Once all the available housing units are taken, like a game of musical chairs, someone ends up without a place to live. This is one reason many of the poorest neighborhoods have two or three families living together in the same house.
And it’s also why many end up homeless.
The solution to California’s housing problems requires ignoring the NIMBYs. We need to allow more market-rate housing to be built-in locations where it’s needed. This would make housing affordable, both rental and resale, alleviating the pressures that forces multiple families to live together and forcing others onto the streets.
Proposition 63 was designed to aid the mentally ill, and the Senate proposal would target the housing money to chronically homeless persons with mental illness. … De Leon also called for increasing the Supplemental Security Income/State Supplementary Payment program that aids about 1.3 million poor elderly, blind, and disabled people who can’t work.
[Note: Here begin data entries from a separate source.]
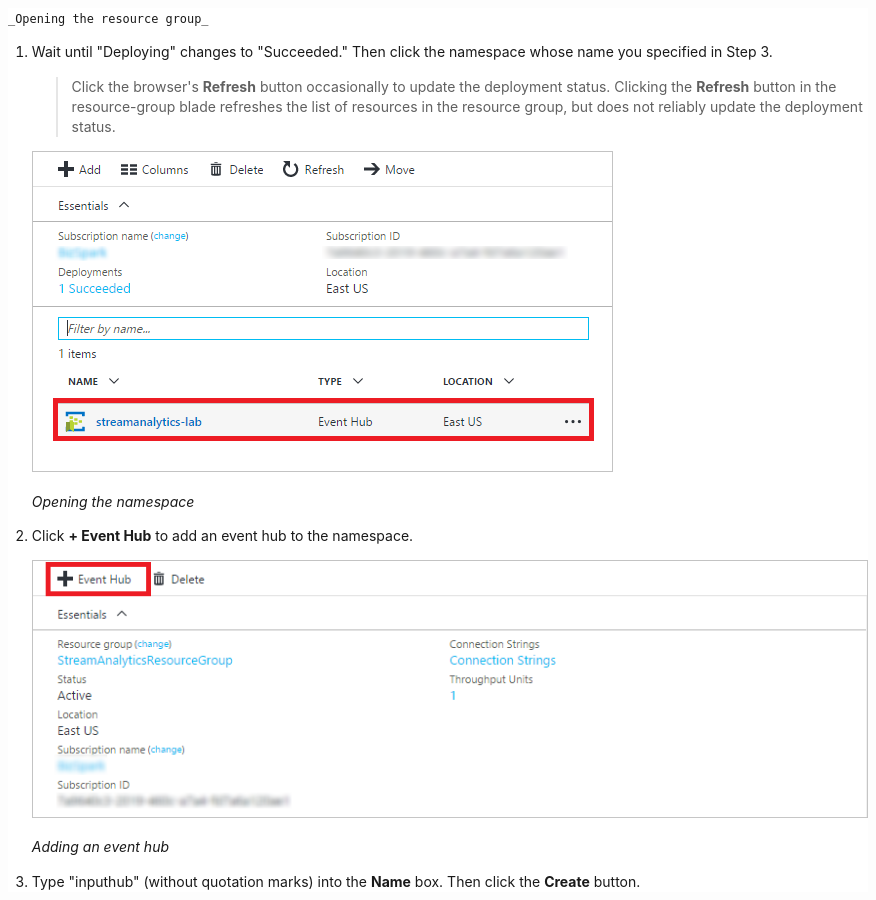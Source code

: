     _Opening the resource group_

1. Wait until "Deploying" changes to "Succeeded." Then click the namespace whose name you specified in Step 3.

	> Click the browser's **Refresh** button occasionally to update the deployment status. Clicking the **Refresh** button in the resource-group blade refreshes the list of resources in the resource group, but does not reliably update the deployment status.

    ![Opening the namespace](Images/open-namespace.png)

    _Opening the namespace_

1. Click **+ Event Hub** to add an event hub to the namespace.

    ![Adding an event hub](Images/add-event-hub.png)

    _Adding an event hub_

1. Type "inputhub" (without quotation marks) into the **Name** box. Then click the **Create** button.
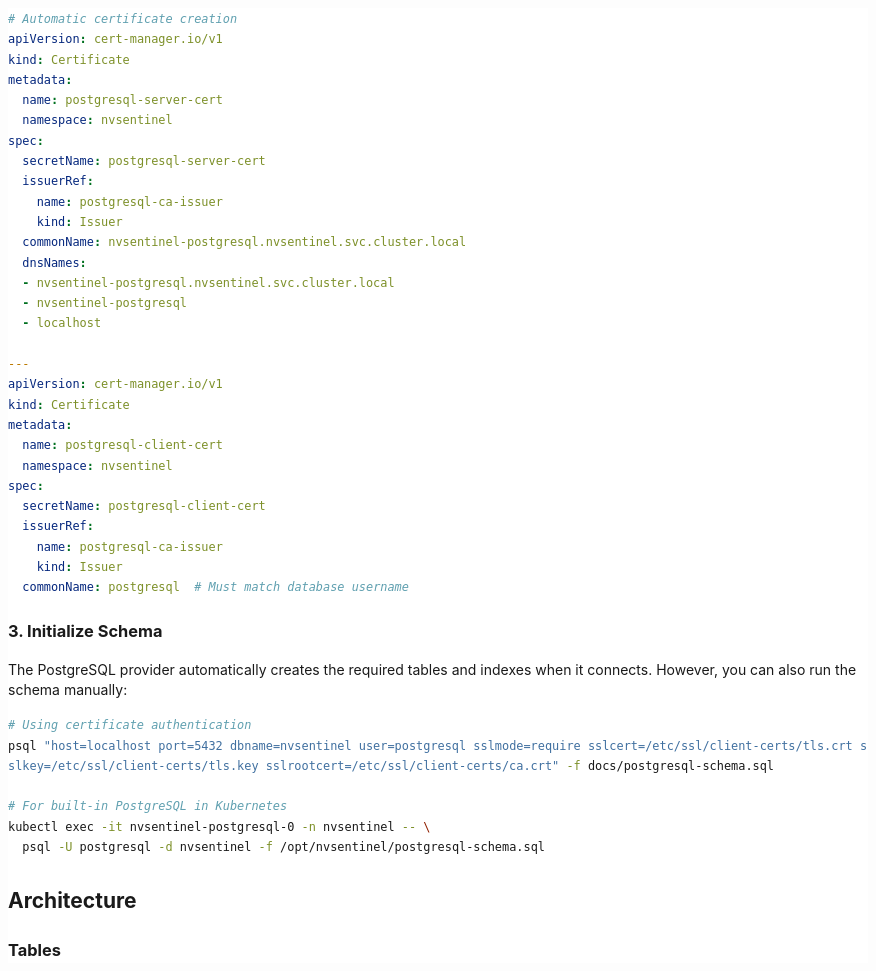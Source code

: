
 ```yaml
# Automatic certificate creation
apiVersion: cert-manager.io/v1
kind: Certificate
metadata:
  name: postgresql-server-cert
  namespace: nvsentinel
spec:
  secretName: postgresql-server-cert
  issuerRef:
    name: postgresql-ca-issuer
    kind: Issuer
  commonName: nvsentinel-postgresql.nvsentinel.svc.cluster.local
  dnsNames:
  - nvsentinel-postgresql.nvsentinel.svc.cluster.local
  - nvsentinel-postgresql
  - localhost

---
apiVersion: cert-manager.io/v1
kind: Certificate
metadata:
  name: postgresql-client-cert
  namespace: nvsentinel
spec:
  secretName: postgresql-client-cert
  issuerRef:
    name: postgresql-ca-issuer
    kind: Issuer
  commonName: postgresql  # Must match database username
```

### 3. Initialize Schema

The PostgreSQL provider automatically creates the required tables and indexes when it connects. However, you can also run the schema manually:

```bash
# Using certificate authentication
psql "host=localhost port=5432 dbname=nvsentinel user=postgresql sslmode=require sslcert=/etc/ssl/client-certs/tls.crt sslkey=/etc/ssl/client-certs/tls.key sslrootcert=/etc/ssl/client-certs/ca.crt" -f docs/postgresql-schema.sql

# For built-in PostgreSQL in Kubernetes
kubectl exec -it nvsentinel-postgresql-0 -n nvsentinel -- \
  psql -U postgresql -d nvsentinel -f /opt/nvsentinel/postgresql-schema.sql
```

## Architecture

### Tables
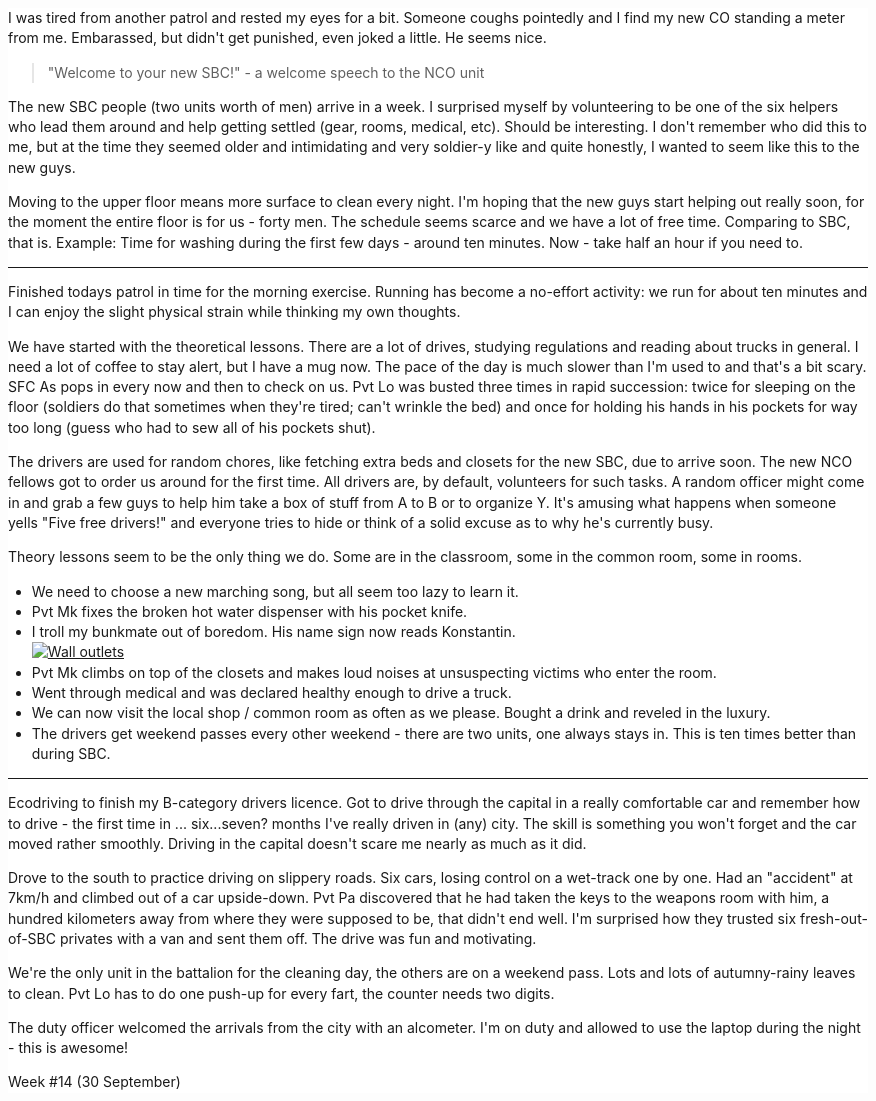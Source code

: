 <p>I was tired from another patrol and rested my eyes for a bit. Someone coughs pointedly and I find my new CO standing a meter from me. Embarassed, but didn't get punished, even joked a little. He seems nice.</p>
<blockquote><p>
  "Welcome to your new SBC!" - a welcome speech to the NCO unit
</p></blockquote>
<p>The new SBC people (two units worth of men) arrive in a week. I surprised myself by volunteering to be one of the six helpers who lead them around and help getting settled (gear, rooms, medical, etc). Should be interesting. I don't remember who did this to me, but at the time they seemed older and intimidating and very soldier-y like and quite honestly, I wanted to seem like this to the new guys.</p>
<p>Moving to the upper floor means more surface to clean every night. I'm hoping that the new guys start helping out really soon, for the moment the entire floor is for us - forty men. The schedule seems scarce and we have a lot of free time. Comparing to SBC, that is. Example: Time for washing during the first few days - around ten minutes. Now - take half an hour if you need to.</p>
<hr />
<p>Finished todays patrol in time for the morning exercise. Running has become a no-effort activity: we run for about ten minutes and I can enjoy the slight physical strain while thinking my own thoughts.</p>
<p>We have started with the theoretical lessons. There are a lot of drives, studying regulations and reading about trucks in general. I need a lot of coffee to stay alert, but I have a mug now. The pace of the day is much slower than I'm used to and that's a bit scary. SFC As pops in every now and then to check on us. Pvt Lo was busted three times in rapid succession: twice for sleeping on the floor (soldiers do that sometimes when they're tired; can't wrinkle the bed) and once for holding his hands in his pockets for way too long (guess who had to sew all of his pockets shut).</p>
<p>The drivers  are used for random chores, like fetching extra beds and closets for the new SBC, due to arrive soon. The new NCO fellows got to order us around for the first time. All drivers are, by default, volunteers for such tasks. A random officer might come in and grab a few guys to help him take a box of stuff from A to B or to organize Y. It's amusing what happens when someone yells "Five free drivers!" and everyone tries to hide or think of a solid excuse as to why he's currently busy.</p>
<p>Theory lessons seem to be the only thing we do. Some are in the classroom, some in the common room, some in rooms.</p>
<ul>
<li>We need to choose a new marching song, but all seem too lazy to learn it.</li>
<li>Pvt Mk fixes the broken hot water dispenser with his pocket knife.</li>
<li>I troll my bunkmate out of boredom. His name sign now reads Konstantin.<br /><a href="http://sqroot.eu/wp-content/uploads/2013/11/aek_new_room.jpg"><img src="http://sqroot.eu/wp-content/uploads/2013/11/aek_new_room.jpg" alt="Wall outlets" width="250" /></a></li>
<li>Pvt Mk climbs on top of the closets and makes loud noises at unsuspecting victims who enter the room.</li>
<li>Went through medical and was declared healthy enough to drive a truck.</li>
<li>We can now visit the local shop / common room as often as we please. Bought a drink and reveled in the luxury.</li>
<li>The drivers get weekend passes every other weekend - there are two units, one always stays in. This is ten times better than during SBC.</li>
</ul>
<hr />
<p>Ecodriving to finish my B-category drivers licence. Got to drive through the capital in a really comfortable car and remember how to drive - the first time in ... six...seven? months I've really driven in (any) city. The skill is something you won't forget and the car moved rather smoothly. Driving in the capital doesn't scare me nearly as much as it did.</p>
<p>Drove to the south to practice driving on slippery roads. Six cars, losing control on a wet-track one by one. Had an "accident" at 7km/h and climbed out of a car upside-down. Pvt Pa discovered that he had taken the keys to the weapons room with him, a hundred kilometers away from where they were supposed to be, that didn't end well. I'm surprised how they trusted six fresh-out-of-SBC privates with a van and sent them off. The drive was fun and motivating.</p>
<p>We're the only unit in the battalion for the cleaning day, the others are on a weekend pass. Lots and lots of autumny-rainy leaves to clean. Pvt Lo has to do one push-up for every fart, the counter needs two digits.</p>
<p>The duty officer welcomed the arrivals from the city with an alcometer. I'm on duty and allowed to use the laptop during the night - this is awesome!</p>
<p>Week #14 (30 September)</p>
It’s hard to say no to such a request. We should provide services to those with a real need, but we must be mindful not to provide too much to those who don’t need because they end up becoming a non-productive underclass dependent upon the State.
The fear of homelessness is the basis of our economic system. American’s allow homelessness largely because as a society, we have been unwilling to provide individually controlled private shelter as an entitlement because the fear of homelessness is the essential motivation to get people to work to produce goods and services in our society. Take away this fear, and you create an underclass of dependency: the Welfare State.
If everyone in California who didn’t have a job were provided shelter, some percentage of that population would choose not to look for work and live off the assistance payments of the State. Most desire to improve their circumstances and seek employment to get out of the shelter system, but many do not. The more comfortable the State makes them, the greater the percentage that chooses the easy life.
The non-productive and able-bodied worker ensnared by the California entitlement system robs some other state a productive worker. If Nevada has paying jobs for casino workers, what benefit does California obtain by keeping them here on public assistance?
The proposal in the California Legislature to spend more money on permanent housing for homeless is laudable if it targets the aid to those demonstrating a real need. To the degree that it enables lazy entitlement, it should be opposed.